Toxic mold, dangerous to humans in large amounts, has plagued builders and homeowners for years.
If you have not had your house inspected for such things, be on the lookout for the following changes in your homes: swollen and crumbling boards, musty (or urine) smells, or oddly colored speckling (brown, orange, pink) on your walls or grout
Many times there is nothing you could've done to prevent your home from developing toxic mold. Lumber that wasn't treated with fungicides or was stored outside for long periods of time before use in your home could be the culprit. For these reasons, homes built during dry and hot seasons may have less chance of developing toxic mold. The wood had less chance of absorbing moisture before being used in the structure.
However, anywhere that moisture can rest on untreated wood, toxic mold can be an issue. As a preventative measure, check for windows and doors that need resealed. Be sure if you have vinyl siding that it is fit securely to your home and no unwanted fungi are lurking behind.
A simple rule of thumb is that any moisture that lands on, under, over, or in your house must have a way for it to dry out quickly. Mold is attracted to moisture that stays for long periods of time, giving it something to survive in and on. This is why many people find relatively harmless molds growing in their showers from time to time. They are attracted to moisture that doesn't always evaporate as quickly as it should.

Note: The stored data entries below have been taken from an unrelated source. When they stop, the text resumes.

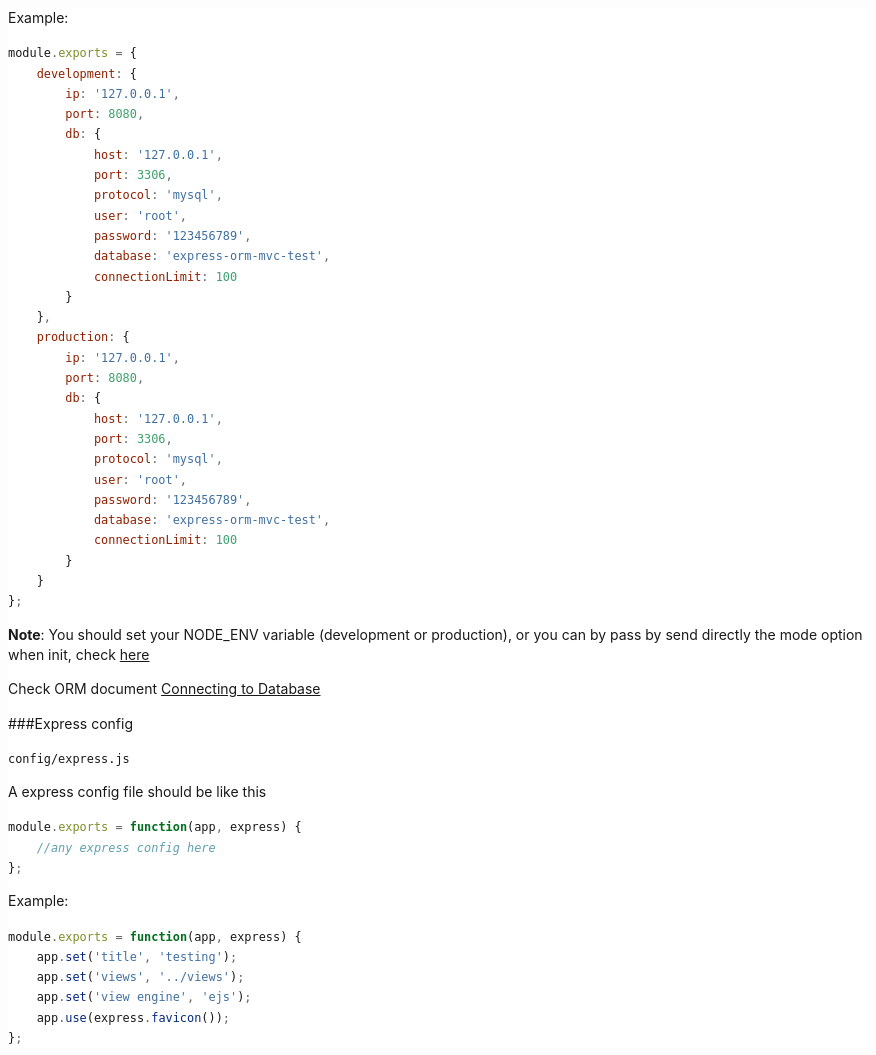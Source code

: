 Example:

```js
module.exports = {
    development: {
        ip: '127.0.0.1',
        port: 8080,
        db: {
            host: '127.0.0.1',
            port: 3306,
            protocol: 'mysql',
            user: 'root',
            password: '123456789',
            database: 'express-orm-mvc-test',
            connectionLimit: 100
        }
    },
    production: {
        ip: '127.0.0.1',
        port: 8080,
        db: {
            host: '127.0.0.1',
            port: 3306,
            protocol: 'mysql',
            user: 'root',
            password: '123456789',
            database: 'express-orm-mvc-test',
            connectionLimit: 100
        }
    }
};
```

**Note**: You should set your NODE_ENV variable (development or production), or you can by pass by send directly the mode option when init, check [here](#options)

Check ORM document [Connecting to Database](https://github.com/dresende/node-orm2/wiki/Connecting-to-Database)

###Express config

	config/express.js

A express config file should be like this

```js
module.exports = function(app, express) {
    //any express config here
};
```

Example:

```js
module.exports = function(app, express) {
    app.set('title', 'testing');
    app.set('views', '../views');
	app.set('view engine', 'ejs');
    app.use(express.favicon());
};
```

But toxic mold is dangerous. If one or more of your family members has begun to develop specific symptoms you think are related to toxic mold, contact a doctor immediately. Excessive exposure to the mold can have lasting health related consequences. Look for memory loss, respiratory issues, difficulty swallowing, vision problems, headaches, and chronic fatigue.
If you have reason to believe that your home is growing toxic mold, contact a specialist immediately. They will present you with several options, one of which is new to the market. Foster, a company who produces construction coatings, have developed a new mold-resistant sealer.
The product is sprayed all over the home and has a 10 year warranty. It is able to kill some already existent mold and prevent the growth of mold, even in areas that are prone to flooding. Prices vary by area and contractor, but you could treat a new 2,000 square foot house for around $1,000 in most markets. Already existing homes are more expensive and can be more difficult to treat.